Consultoras financieras y analistas detectaron una diferencia cercana a los $4 billones entre los fondos obtenidos por el Gobierno en una licitación de deuda y los depósitos del Tesoro registrados posteriormente en el balance del Banco Central. Desde la autoridad monetaria señalaron que corresponde al Ministerio de Economía explicar el destino de esos recursos.

Las inconsistencias fueron advertidas por las consultoras 1816 y Outlier y por el economista Gabriel Caamaño, a partir del seguimiento de las cuentas del Tesoro en el Banco Central. El interrogante surgió porque parte de los pesos captados por el Estado mediante colocaciones de deuda no apareció luego reflejada en esos depósitos.

El presidente del Banco Central, Santiago Bausili, fue consultado sobre la diferencia y sostuvo que la explicación corresponde al Tesoro. “No creo que hayan desaparecido. Puede ser que no los haya traído acá. Estoy seguro que si buscamos bien, en algún lado están. Son bastantes como para no encontrarlos”, afirmó.

Entre las posibilidades analizadas por operadores financieros se encuentra que los fondos hayan sido depositados temporalmente en bancos comerciales o utilizados en otras operaciones financieras. Sin embargo, la información difundida no permite determinar qué ocurrió efectivamente con los recursos.

Las dudas también alcanzaron a los movimientos de las cuentas en dólares del Tesoro. Entre el 28 y el 29 de julio, los depósitos pasaron de USD 3.330 millones a USD 3.185 millones, una reducción de USD 145 millones registrada durante una jornada de presión sobre la cotización mayorista.
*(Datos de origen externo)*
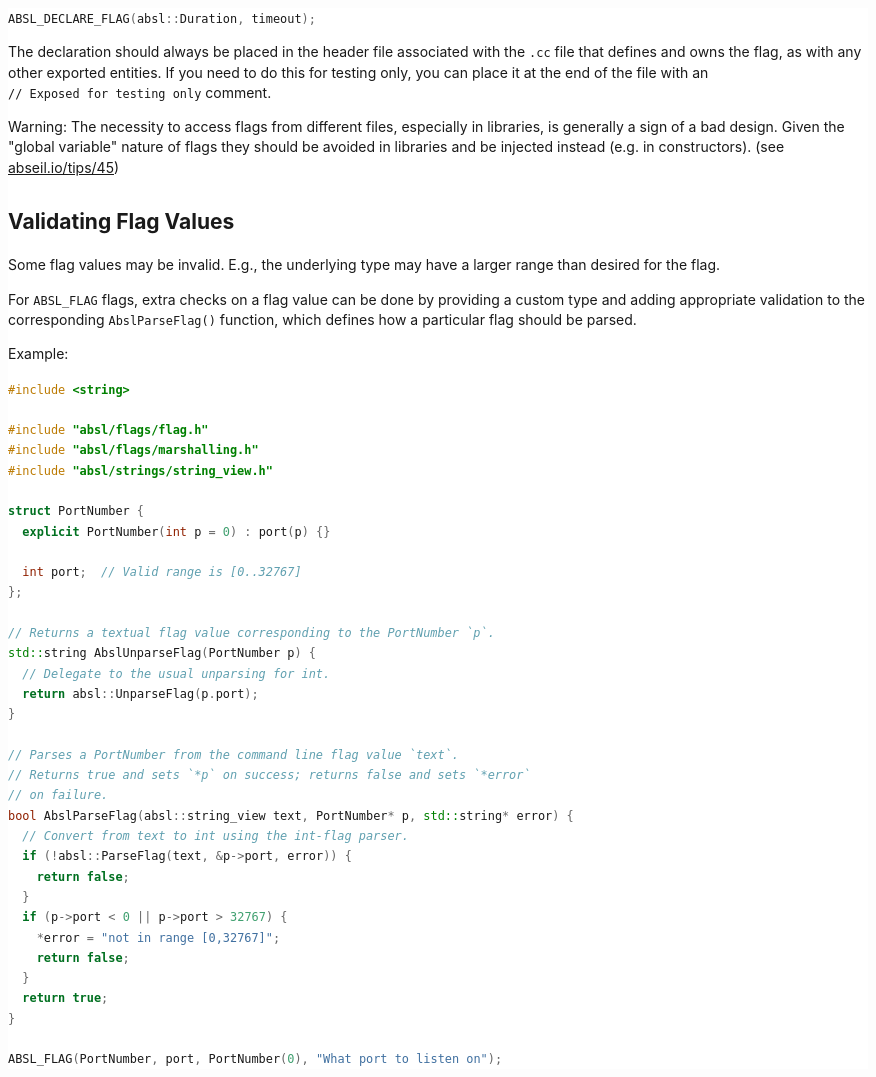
 ```cpp
ABSL_DECLARE_FLAG(absl::Duration, timeout);
```

The declaration should always be placed in the header file associated with the
`.cc` file that defines and owns the flag, as with any other exported entities.
If you need to do this for testing only, you can place it at the end of the file
with an
<br/>
`// Exposed for testing only` comment.

Warning: The necessity to access flags from different files, especially in
libraries, is generally a sign of a bad design. Given the "global variable"
nature of flags they should be avoided in libraries and be injected instead
(e.g. in constructors). (see
[abseil.io/tips/45](https://abseil.io/tips/45))

## Validating Flag Values

Some flag values may be invalid. E.g., the underlying type may have a larger
range than desired for the flag.

For `ABSL_FLAG` flags, extra checks on a flag value can be done by providing a
custom type and adding appropriate validation to the corresponding
`AbslParseFlag()` function, which defines how a particular flag should be
parsed.

Example:

```c++
#include <string>

#include "absl/flags/flag.h"
#include "absl/flags/marshalling.h"
#include "absl/strings/string_view.h"

struct PortNumber {
  explicit PortNumber(int p = 0) : port(p) {}

  int port;  // Valid range is [0..32767]
};

// Returns a textual flag value corresponding to the PortNumber `p`.
std::string AbslUnparseFlag(PortNumber p) {
  // Delegate to the usual unparsing for int.
  return absl::UnparseFlag(p.port);
}

// Parses a PortNumber from the command line flag value `text`.
// Returns true and sets `*p` on success; returns false and sets `*error`
// on failure.
bool AbslParseFlag(absl::string_view text, PortNumber* p, std::string* error) {
  // Convert from text to int using the int-flag parser.
  if (!absl::ParseFlag(text, &p->port, error)) {
    return false;
  }
  if (p->port < 0 || p->port > 32767) {
    *error = "not in range [0,32767]";
    return false;
  }
  return true;
}

ABSL_FLAG(PortNumber, port, PortNumber(0), "What port to listen on");
```


[retired-flags]: https://abseil.io/tips/90
[friend-functions]: http://en.cppreference.com/w/cpp/language/friend
[time-library]: time.md#time-durations
[civiltime-library]: time.md#civil-times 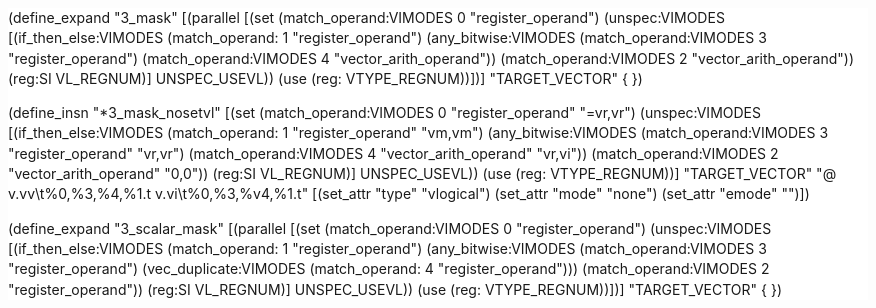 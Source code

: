 
(define_expand "<optab><mode>3_mask"
  [(parallel [(set (match_operand:VIMODES 0 "register_operand")
		   (unspec:VIMODES
		     [(if_then_else:VIMODES
			(match_operand:<VCMPEQUIV> 1 "register_operand")
			(any_bitwise:VIMODES
			  (match_operand:VIMODES 3 "register_operand")
			  (match_operand:VIMODES 4 "vector_arith_operand"))
			(match_operand:VIMODES 2 "vector_arith_operand"))
		      (reg:SI VL_REGNUM)]
		    UNSPEC_USEVL))
	      (use (reg:<VLMODE> VTYPE_REGNUM))])]
  "TARGET_VECTOR"
{
})

(define_insn "*<optab><mode>3_mask_nosetvl"
  [(set (match_operand:VIMODES 0 "register_operand" "=vr,vr")
	(unspec:VIMODES
	  [(if_then_else:VIMODES
	     (match_operand:<VCMPEQUIV> 1 "register_operand" "vm,vm")
	     (any_bitwise:VIMODES
	       (match_operand:VIMODES 3 "register_operand" "vr,vr")
	       (match_operand:VIMODES 4 "vector_arith_operand" "vr,vi"))
	     (match_operand:VIMODES 2 "vector_arith_operand" "0,0"))
	   (reg:SI VL_REGNUM)]
	 UNSPEC_USEVL))
   (use (reg:<VLMODE> VTYPE_REGNUM))]
  "TARGET_VECTOR"
  "@
   v<insn>.vv\t%0,%3,%4,%1.t
   v<insn>.vi\t%0,%3,%v4,%1.t"
  [(set_attr "type" "vlogical")
   (set_attr "mode" "none")
   (set_attr "emode" "<VSUBMODE>")])

(define_expand "<optab><mode>3_scalar_mask"
  [(parallel [(set (match_operand:VIMODES 0 "register_operand")
		   (unspec:VIMODES
		     [(if_then_else:VIMODES
			(match_operand:<VCMPEQUIV> 1 "register_operand")
			(any_bitwise:VIMODES
			  (match_operand:VIMODES 3 "register_operand")
			  (vec_duplicate:VIMODES
			    (match_operand:<VSUBMODE> 4 "register_operand")))
			(match_operand:VIMODES 2 "register_operand"))
		      (reg:SI VL_REGNUM)]
		    UNSPEC_USEVL))
	      (use (reg:<VLMODE> VTYPE_REGNUM))])]
  "TARGET_VECTOR"
{
})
Analistas plantearon la posibilidad de que esos recursos hayan sido utilizados para intervenir en el mercado cambiario, aunque no existe una confirmación oficial sobre esa hipótesis.

Días después, las tenencias en dólares del Tesoro aumentaron hasta USD 4.387 millones. De acuerdo con la información publicada, tampoco se precisó públicamente qué parte de ese incremento correspondió a colocaciones de deuda, desembolsos de organismos u otras operaciones.

Las diferencias detectadas abrieron interrogantes sobre la composición y los movimientos de las cuentas del Tesoro, mientras se aguardan precisiones oficiales que permitan determinar el destino de los fondos observados por los analistas privados.